Same-sex ruling topic
for speaker at Park
University hosts Constitution Day event

by Valerie Verkamp
Landmark assistant editor

Since a June ruling by the U.S. Supreme Court in which a majority of justices held that excluding same-sex couples from the right to marry was in violation of their constitutional right, same-sex marriage has been brought to the forefront, including on the local stage. The Platte County Recorders Office

confirmed this week for The Landmark that a handful of same-sex couples have applied for a marriage license in Platte County.

Mark Graber, PH.D, a guest speaker at Park University's Constitution Day event, said he is inclined to say that marriage equality is progress worth celebrating, but says the landmark ruling deserves merely one-and-a-half cheers.

According to Graber, there are several distinct reasons why Americans, specifically Progressives, should give pause following the notable 5-4 vote.

During 1875 to 1967, he says Congress acted in its capacity to empower the Supreme Court with the authority it has today to interpret law. He says the Supreme Court uses its power in a very interesting way.

Over the past four decades, the rulings handed down by the nine justices on the Supreme Court increasingly represent the interests of the elite, rather than the interest of less fortunate Americans, said Graber. He also argues that the beliefs between these classes are increasingly becoming measurably different.

During 1930 to 1968, there was very little to no difference between the Democrats and Republicans on many hot button issues, including birth control and gun rights, argued Graber.

But on nearly every issue today, Graber said “Democrats are liberals, Republicans are conservatives.”

“Over and over again, the most liberal Republican in Congress is more conservative than the most conservative Democrat in Congress,” he said.
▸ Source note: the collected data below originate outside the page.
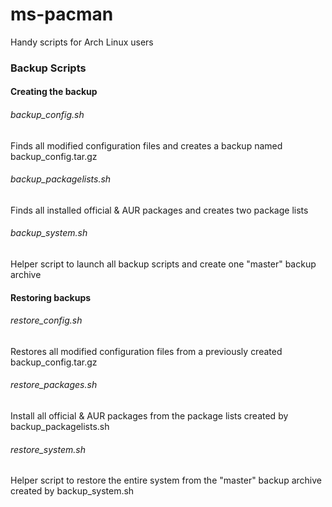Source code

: ms-pacman
=========

Handy scripts for Arch Linux users

### Backup Scripts

#### Creating the backup

###### backup_config.sh
Finds all modified configuration files and creates a backup named backup_config.tar.gz

###### backup_packagelists.sh
Finds all installed official & AUR packages and creates two package lists

###### backup_system.sh
Helper script to launch all backup scripts and create one "master" backup archive

#### Restoring backups

###### restore_config.sh
Restores all modified configuration files from a previously created backup_config.tar.gz

###### restore_packages.sh
Install all official & AUR packages from the package lists created by backup_packagelists.sh

###### restore_system.sh
Helper script to restore the entire system from the "master" backup archive created by backup_system.sh

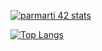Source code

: 
<!--
**sleepyNajlio/sleepyNajlio** is a ✨ _special_ ✨ repository because its `README.md` (this file) appears on your GitHub profile.

Here are some ideas to get you started:

- 🔭 I’m currently working on ...
- 🌱 I’m currently learning ...
- 👯 I’m looking to collaborate on ...
- 🤔 I’m looking for help with ...
- 💬 Ask me about ...
- 📫 How to reach me: ...
- 😄 Pronouns: ...
- ⚡ Fun fact: ...
-->

[![parmarti 42 stats](https://badge42.herokuapp.com/api/stats/yhebbat)](https://github.com/nloutfi/badge42)

[![Top Langs](https://github-readme-stats.vercel.app/api/top-langs/?username=sleepyNajlio&theme=dark&layout=compact)](https://github.com/anuraghazra/github-readme-stats)

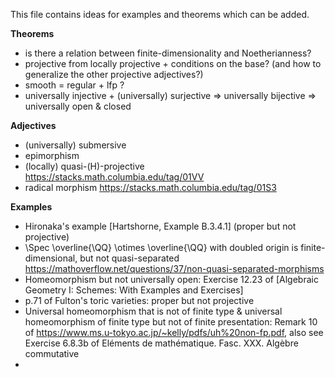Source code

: This file contains ideas for examples and theorems which can be added.

**Theorems**
- is there a relation between finite-dimensionality and Noetherianness?
- projective from locally projective + conditions on the base? (and how to generalize the other projective adjectives?)
- smooth = regular + lfp ?
- universally injective + (universally) surjective => universally bijective => universally open & closed

**Adjectives**
- (universally) submersive
- epimorphism
- (locally) quasi-(H)-projective https://stacks.math.columbia.edu/tag/01VV
- radical morphism https://stacks.math.columbia.edu/tag/01S3

**Examples**
- Hironaka's example [Hartshorne, Example B.3.4.1] (proper but not projective)
- \Spec \overline{\QQ} \otimes \overline{\QQ} with doubled origin is finite-dimensional, but not quasi-separated https://mathoverflow.net/questions/37/non-quasi-separated-morphisms
- Homeomorphism but not universally open: Exercise 12.23 of [Algebraic Geometry I: Schemes: With Examples and Exercises]
- p.71 of Fulton's toric varieties: proper but not projective
- Universal homeomorphism that is not of finite type & universal homeomorphism of finite type but not of finite presentation: Remark 10 of https://www.ms.u-tokyo.ac.jp/~kelly/pdfs/uh%20non-fp.pdf, also see Exercise 6.8.3b of Eléments de mathématique. Fasc. XXX. Algèbre commutative
-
In the late 19th century, Graber said it was commonplace to believe that the courts should to be the voice of the constitution. “Now, we have two ideological parties that believe they are the best voice of the constitution. The gridlock from the opposing side prevents either side from taking the power back or changing the constitutional order,” he said.

In conjunction with the gridlock, he says “the wrong side” comes out ahead. Graber said the court is listening to the “most powerful people.”

He also argued that legal elites in different parties agree with each other more often than they agree with non-lawyers of their own parties.

“It has become part of politics, whether progressive or conservative, where affluent Americans can go out there alone and achieve their goals through the Supreme Court, while those less fortunate must go through ordinary politics without the support of people who would ordinarily be their coalition in politics.”

To change this occurrence, he suggested the poor, people of color, and laborers become a united coalition to become a stronger voice.

“Unlike the 19th Century, we have a permanent divided government. Neither party has gained the control over the national government that enables them to operate the constitution as they see fit. So one result is we have all the institutions of the 20th Century without the politics that make those institutions make sense.”

Another reason Progressives should “temper their enthusiasm” following the ruling of Obergefell v. Hodges, said Graber is the sheer random nature of the Supreme Court.

Graber said law handed down in Supreme Court's rulings is quite random and could have easily turned out another way given a variety of variables. A medical condition that requires a liberal justice to leave the bench while a conservative president is in office and the unpredictability of an election are examples of how random acts significantly impact the Supreme Court and rule of law.

“We can come up with all sorts of reasons why randomness isn't good,” he said.